UD for Tswana
Tokenization and Word Segmentation
- Words are generally delimited by whitespace or punctuation. Exceptions:
- None at this stage
- Multiword tokens are used for idiomatic expressions like le fa e le “neither…nor, none of them” in Tswana.
Morphology
Tags
- Tswana uses 16 universal POS tags of which 11 occur in the current data.
- The tag DET is not used currently as traditional grammars do not define determiners for Tswana.
- The tags ADP, INTJ, NUM, SYM and X are not attested in the current data as no instances of them occur, but might be used in newly annotated data if needed.
- PRON is used for pronons and also for subject and object concords.
- PART is used for words that are called particles in traditional grammars as well as for possessive concords (POSSC* in XPOS) and tense/aspect morphemes (MORPH in XPOS).
- ADV is used for adverbs and additionally for negative markers (MNEG in XPOS).
- Currently, there are 3 auxiliaries (AUX) in the Tswana data: ne, be and ka ke.
Features
- Nouns have NounClass specifying Bantu classes (inherently indicative of singular or plural).
- Adjectives agree with Nouns with respect to NounClass.
- Tokens annotated with UPOS PRON, but tagged as concords in XPOS (SC, OC) have NounClass information.
- Tokens annotated with UPOS PART, but tagged as concords in XPOS (POSSC*) have NounClass information.
- Polarity is only indicated for negative values as
Neg
and applies to morphemes tagged ADV in UPOS and MNEG in XPOS. - Other features might be added during future annotation efforts.
Syntax
Root
The main verb in a Tswana main clause is the root.
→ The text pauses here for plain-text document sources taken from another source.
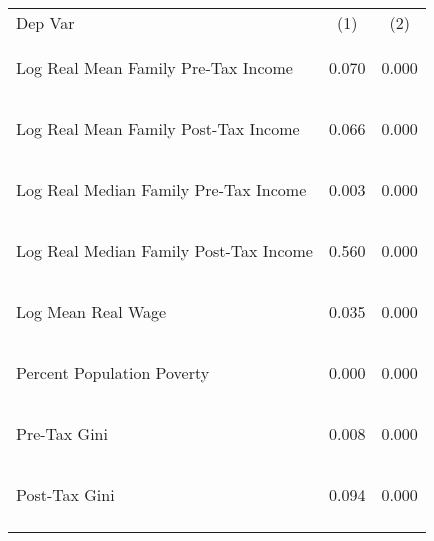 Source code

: \begin{center}
\begin{tabular}{lcc}
\hline \noalign{\smallskip}Dep Var & (1) & (2)\\
\noalign{\smallskip}\hline \noalign{\smallskip}Log Real Mean Family Pre-Tax Income & \begin{scriptsize}0.070\end{scriptsize} & \begin{scriptsize}0.000\end{scriptsize}\\
Log Real Mean Family Post-Tax Income & \begin{scriptsize}0.066\end{scriptsize} & \begin{scriptsize}0.000\end{scriptsize}\\
Log Real Median Family Pre-Tax Income & \begin{scriptsize}0.003\end{scriptsize} & \begin{scriptsize}0.000\end{scriptsize}\\
Log Real Median Family Post-Tax Income & \begin{scriptsize}0.560\end{scriptsize} & \begin{scriptsize}0.000\end{scriptsize}\\
Log Mean Real Wage & \begin{scriptsize}0.035\end{scriptsize} & \begin{scriptsize}0.000\end{scriptsize}\\
Percent Population Poverty & \begin{scriptsize}0.000\end{scriptsize} & \begin{scriptsize}0.000\end{scriptsize}\\
Pre-Tax Gini & \begin{scriptsize}0.008\end{scriptsize} & \begin{scriptsize}0.000\end{scriptsize}\\
Post-Tax Gini & \begin{scriptsize}0.094\end{scriptsize} & \begin{scriptsize}0.000\end{scriptsize}\\
\noalign{\smallskip}\hline\end{tabular}\\
\end{center}
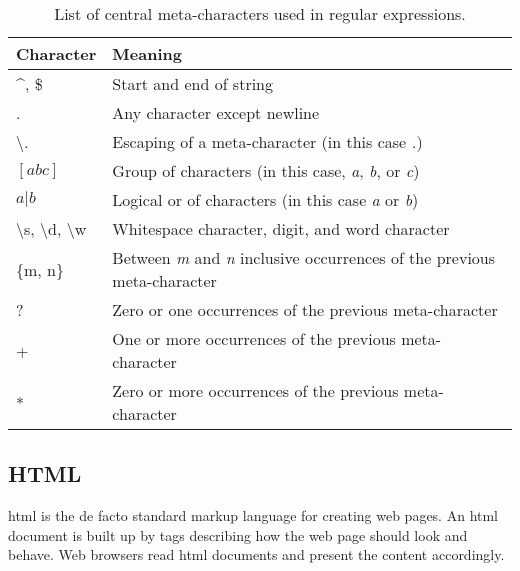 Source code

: \begin{table}
    \centering
    \noindent\begin{tabulary}{\textwidth}{| L | L |}
        \hline
        \textbf{Character}                                              & \textbf{Meaning} \\\hline
        \textasciicircum, \$                                            & Start and end of string \\\hline
        .                                                               & Any character except newline \\\hline
        \textbackslash .                                                & Escaping of a meta-character (in this case \textit{.}) \\\hline
        $[abc]$                                                           & Group of characters (in this case, \textit{a}, \textit{b}, or \textit{c}) \\\hline
        $a|b$                                                             & Logical or of characters (in this case \textit{a} or \textit{b}) \\\hline
        \textbackslash s, \textbackslash d, \textbackslash w            & Whitespace character, digit, and word character \\\hline
        \{m, n\}                                                        & Between \textit{m} and \textit{n} inclusive occurrences of the previous meta-character \\\hline
        ?                                                               & Zero or one occurrences of the previous meta-character \\\hline
        +                                                               & One or more occurrences of the previous meta-character \\\hline
        *                                                               & Zero or more occurrences of the previous meta-character \\\hline
    \end{tabulary}
    \caption{List of central meta-characters used in regular expressions.}
    \label{tab:regular-expression-meaning}
\end{table}


\subsection{HTML}

\gls{html} is the de facto standard markup language for creating web pages. An \gls{html} document is built up by tags describing how the web page should look and behave. Web browsers read \gls{html} documents and present the content accordingly.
If an identifying, describing or associative copulative verb is included in a sentence the complement of these verbs is the root.
Subjects
A nominal subject nsubj is a nominal which is the syntactic subject and the proto-agent of a clause. That is, it is in the position that passes typical grammatical tests for subjecthood, and this argument is the more agentive, the doer, or the proto-agent of the clause. This nominal in Tswana may be headed by a noun or pronoun or it may also be a possessive particle phrase or a qualificative particle phrase.
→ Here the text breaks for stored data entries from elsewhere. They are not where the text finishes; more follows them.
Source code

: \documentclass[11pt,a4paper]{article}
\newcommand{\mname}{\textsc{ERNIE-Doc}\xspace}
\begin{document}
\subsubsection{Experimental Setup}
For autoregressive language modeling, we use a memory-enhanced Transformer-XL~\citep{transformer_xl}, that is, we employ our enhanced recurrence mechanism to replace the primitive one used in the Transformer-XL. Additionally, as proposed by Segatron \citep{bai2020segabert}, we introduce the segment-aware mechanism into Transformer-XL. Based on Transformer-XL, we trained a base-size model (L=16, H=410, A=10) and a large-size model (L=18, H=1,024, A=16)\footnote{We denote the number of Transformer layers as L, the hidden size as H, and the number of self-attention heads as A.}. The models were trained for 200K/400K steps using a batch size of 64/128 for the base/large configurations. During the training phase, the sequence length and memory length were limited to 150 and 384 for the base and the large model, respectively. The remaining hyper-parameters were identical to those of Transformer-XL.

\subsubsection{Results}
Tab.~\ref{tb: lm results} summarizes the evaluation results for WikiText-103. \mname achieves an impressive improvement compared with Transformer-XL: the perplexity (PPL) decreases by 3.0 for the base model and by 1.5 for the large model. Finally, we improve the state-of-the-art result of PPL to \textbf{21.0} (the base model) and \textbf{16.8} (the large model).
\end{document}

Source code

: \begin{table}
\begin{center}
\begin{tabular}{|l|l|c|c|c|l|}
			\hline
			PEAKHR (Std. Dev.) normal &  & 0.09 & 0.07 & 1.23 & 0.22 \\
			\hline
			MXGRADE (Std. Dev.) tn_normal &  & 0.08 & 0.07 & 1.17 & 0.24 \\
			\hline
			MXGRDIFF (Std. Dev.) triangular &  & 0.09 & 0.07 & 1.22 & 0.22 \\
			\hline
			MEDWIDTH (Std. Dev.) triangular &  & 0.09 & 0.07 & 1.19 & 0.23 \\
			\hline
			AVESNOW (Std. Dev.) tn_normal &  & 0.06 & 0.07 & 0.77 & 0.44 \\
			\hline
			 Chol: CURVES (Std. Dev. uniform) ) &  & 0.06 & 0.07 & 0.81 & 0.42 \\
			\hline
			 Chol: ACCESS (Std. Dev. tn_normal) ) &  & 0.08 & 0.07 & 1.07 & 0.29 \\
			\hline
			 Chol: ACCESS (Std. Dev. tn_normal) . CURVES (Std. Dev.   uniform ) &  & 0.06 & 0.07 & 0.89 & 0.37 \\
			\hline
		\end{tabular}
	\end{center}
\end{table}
In Tswana, the subject concord (aka subject agreement morpheme) is an agreement marker which marks the relation between a subject and a verb. This concord acquires a pronominal function when the overt subject is omitted. The relation nsubj is assigned in Tswana to show the relation between the verb and a preceding subject concord when there is no overt subject. For example, in Sentence 13 O lebile eng? “You[SubjConc] see[Perf] what?” a nsubj relation is assigned for the relation between lebile “see” and the preceding subject concord o “you”.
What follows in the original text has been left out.